If we had unlimited personnel, both BC staff and volunteers, we could set up a satellite table near the pods used for an event’s DEs, so that fencers wouldn’t need to walk all the way to the BC table and back each time they won a bout. It wouldn’t make much difference in the running of the tournament or in the overall length of the day, but it might be nicer for the fencers (though that’s one of my favorite parts of running tournaments—I’d miss talking with fencers through the whole DE tableau). We’d just need the one or two people to run the tableau, some visible place for them to sit out by the pods, and volunteers to run the bout slips back to the computer operators at the main BC table every so often.

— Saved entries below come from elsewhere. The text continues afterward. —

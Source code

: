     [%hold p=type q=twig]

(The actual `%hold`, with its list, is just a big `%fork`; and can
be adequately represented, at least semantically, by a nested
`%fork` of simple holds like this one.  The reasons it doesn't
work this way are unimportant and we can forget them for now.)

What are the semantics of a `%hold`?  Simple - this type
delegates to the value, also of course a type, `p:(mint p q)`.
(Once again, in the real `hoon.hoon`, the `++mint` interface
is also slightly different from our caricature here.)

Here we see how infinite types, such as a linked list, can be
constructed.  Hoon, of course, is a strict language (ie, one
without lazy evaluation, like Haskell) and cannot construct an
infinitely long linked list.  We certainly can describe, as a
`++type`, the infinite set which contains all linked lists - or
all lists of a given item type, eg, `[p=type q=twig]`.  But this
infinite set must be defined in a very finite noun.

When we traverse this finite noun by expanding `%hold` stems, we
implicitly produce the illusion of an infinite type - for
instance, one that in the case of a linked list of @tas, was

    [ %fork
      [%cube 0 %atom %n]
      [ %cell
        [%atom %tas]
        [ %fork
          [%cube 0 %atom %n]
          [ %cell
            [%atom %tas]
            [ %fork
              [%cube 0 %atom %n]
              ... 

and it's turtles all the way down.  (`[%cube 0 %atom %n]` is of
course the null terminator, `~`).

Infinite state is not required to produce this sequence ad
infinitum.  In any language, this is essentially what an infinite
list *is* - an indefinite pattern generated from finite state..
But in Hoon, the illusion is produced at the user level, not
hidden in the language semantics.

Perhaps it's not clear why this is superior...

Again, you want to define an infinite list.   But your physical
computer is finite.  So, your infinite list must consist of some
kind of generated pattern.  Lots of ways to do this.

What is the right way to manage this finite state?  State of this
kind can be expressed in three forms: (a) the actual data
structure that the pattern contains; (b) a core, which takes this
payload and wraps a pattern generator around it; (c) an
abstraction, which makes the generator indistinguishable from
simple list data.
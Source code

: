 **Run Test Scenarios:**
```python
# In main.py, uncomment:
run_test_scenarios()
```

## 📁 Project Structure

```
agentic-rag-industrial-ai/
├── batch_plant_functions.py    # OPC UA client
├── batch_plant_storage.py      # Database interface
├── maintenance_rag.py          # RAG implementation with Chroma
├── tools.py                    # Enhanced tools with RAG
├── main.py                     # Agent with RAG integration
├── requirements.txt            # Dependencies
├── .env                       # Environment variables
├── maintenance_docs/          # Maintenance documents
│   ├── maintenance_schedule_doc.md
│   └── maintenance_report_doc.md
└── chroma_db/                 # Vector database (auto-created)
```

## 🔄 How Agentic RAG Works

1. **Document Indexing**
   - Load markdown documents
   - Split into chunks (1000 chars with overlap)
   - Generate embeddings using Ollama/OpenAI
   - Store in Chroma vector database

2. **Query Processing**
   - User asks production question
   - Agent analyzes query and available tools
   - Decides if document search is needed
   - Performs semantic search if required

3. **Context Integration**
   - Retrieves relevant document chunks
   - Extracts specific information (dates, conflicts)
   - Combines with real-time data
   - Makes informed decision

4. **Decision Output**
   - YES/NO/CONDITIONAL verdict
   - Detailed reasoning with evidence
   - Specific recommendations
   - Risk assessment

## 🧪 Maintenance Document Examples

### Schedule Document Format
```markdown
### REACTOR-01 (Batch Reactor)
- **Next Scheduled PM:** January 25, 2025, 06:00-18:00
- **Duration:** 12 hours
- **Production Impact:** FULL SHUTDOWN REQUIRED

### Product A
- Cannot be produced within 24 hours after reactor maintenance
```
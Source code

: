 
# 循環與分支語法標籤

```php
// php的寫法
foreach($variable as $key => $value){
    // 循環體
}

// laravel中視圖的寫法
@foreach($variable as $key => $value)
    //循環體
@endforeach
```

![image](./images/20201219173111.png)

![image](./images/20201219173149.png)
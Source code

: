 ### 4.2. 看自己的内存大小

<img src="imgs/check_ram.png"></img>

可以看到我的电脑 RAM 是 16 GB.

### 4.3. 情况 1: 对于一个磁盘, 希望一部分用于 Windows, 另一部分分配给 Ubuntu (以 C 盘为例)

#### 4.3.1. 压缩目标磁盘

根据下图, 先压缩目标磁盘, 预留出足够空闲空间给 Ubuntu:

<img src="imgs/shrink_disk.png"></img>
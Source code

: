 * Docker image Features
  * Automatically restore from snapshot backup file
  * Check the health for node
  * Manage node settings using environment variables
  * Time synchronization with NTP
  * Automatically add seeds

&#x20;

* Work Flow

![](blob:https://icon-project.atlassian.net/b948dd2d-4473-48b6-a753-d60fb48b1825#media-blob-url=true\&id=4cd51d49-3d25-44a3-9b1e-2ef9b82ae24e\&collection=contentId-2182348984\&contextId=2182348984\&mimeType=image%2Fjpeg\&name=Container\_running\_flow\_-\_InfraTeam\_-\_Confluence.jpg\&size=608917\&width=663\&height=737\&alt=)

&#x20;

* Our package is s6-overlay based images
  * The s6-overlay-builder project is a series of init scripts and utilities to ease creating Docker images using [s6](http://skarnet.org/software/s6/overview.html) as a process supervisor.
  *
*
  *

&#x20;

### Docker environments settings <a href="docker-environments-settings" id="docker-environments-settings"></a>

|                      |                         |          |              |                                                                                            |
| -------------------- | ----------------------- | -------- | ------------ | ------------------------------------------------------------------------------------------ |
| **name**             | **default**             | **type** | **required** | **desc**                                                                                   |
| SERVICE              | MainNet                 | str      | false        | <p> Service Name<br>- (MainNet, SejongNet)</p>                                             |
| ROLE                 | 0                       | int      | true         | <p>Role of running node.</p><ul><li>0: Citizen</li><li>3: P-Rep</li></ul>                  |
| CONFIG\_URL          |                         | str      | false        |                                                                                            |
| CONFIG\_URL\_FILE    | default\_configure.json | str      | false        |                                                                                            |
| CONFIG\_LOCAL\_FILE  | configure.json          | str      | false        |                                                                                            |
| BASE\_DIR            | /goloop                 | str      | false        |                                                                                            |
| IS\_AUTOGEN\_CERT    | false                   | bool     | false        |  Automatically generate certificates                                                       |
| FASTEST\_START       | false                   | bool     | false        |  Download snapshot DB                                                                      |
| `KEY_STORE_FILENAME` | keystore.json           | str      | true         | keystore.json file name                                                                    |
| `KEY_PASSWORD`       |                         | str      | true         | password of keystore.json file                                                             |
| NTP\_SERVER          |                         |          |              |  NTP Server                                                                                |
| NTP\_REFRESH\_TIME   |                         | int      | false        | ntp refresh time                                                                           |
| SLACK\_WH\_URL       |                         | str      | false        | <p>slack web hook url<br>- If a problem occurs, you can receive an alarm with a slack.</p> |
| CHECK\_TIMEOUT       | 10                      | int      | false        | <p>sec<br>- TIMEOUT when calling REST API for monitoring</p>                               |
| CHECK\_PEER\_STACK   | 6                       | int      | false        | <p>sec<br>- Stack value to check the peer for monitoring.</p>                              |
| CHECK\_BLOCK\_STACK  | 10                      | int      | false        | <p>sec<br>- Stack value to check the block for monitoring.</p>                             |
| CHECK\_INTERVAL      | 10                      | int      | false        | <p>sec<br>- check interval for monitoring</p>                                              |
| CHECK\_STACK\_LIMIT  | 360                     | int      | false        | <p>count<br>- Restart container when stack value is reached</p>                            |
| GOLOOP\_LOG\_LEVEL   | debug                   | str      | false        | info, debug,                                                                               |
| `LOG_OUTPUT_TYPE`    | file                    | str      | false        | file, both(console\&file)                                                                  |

In a way, this is what we do now when we assign DEs by pod; we just designate one referee as pod chief or pod captain to run a small section of the tableau out there, except that we don’t make the pod captains keep track of the completed bout slips. But if we had enough BC staff to run sections of the tableaux out near the strips where the bouts occur, that would free up referees from administration to work more bouts as referees. (Though I’m not sure I can imagine an épée event without Mr. Alperstein and his famous Alperstein System demonstrating the proper way to run a DE quadrant.)
“We’d constantly need to shift the allocation of strips between each BC table.”
You realize that other organizations somehow manage this sort of thing on a much larger scale all the time, right? You have a factory making widgets, you need to expand production, so you open a second factory. And you allocate resources—including raw materials and labor—so that total production from both is at the level needed to maximize profit. Probably you are going to have some excess capacity somewhere from timne to time, but that’s still better than too little.
Isn’t that what management is all about? Solving the problems which come up, rather than throwing up your hands and saying “Oh, it can’t be done, what an unworkable idea, let’s not try that!”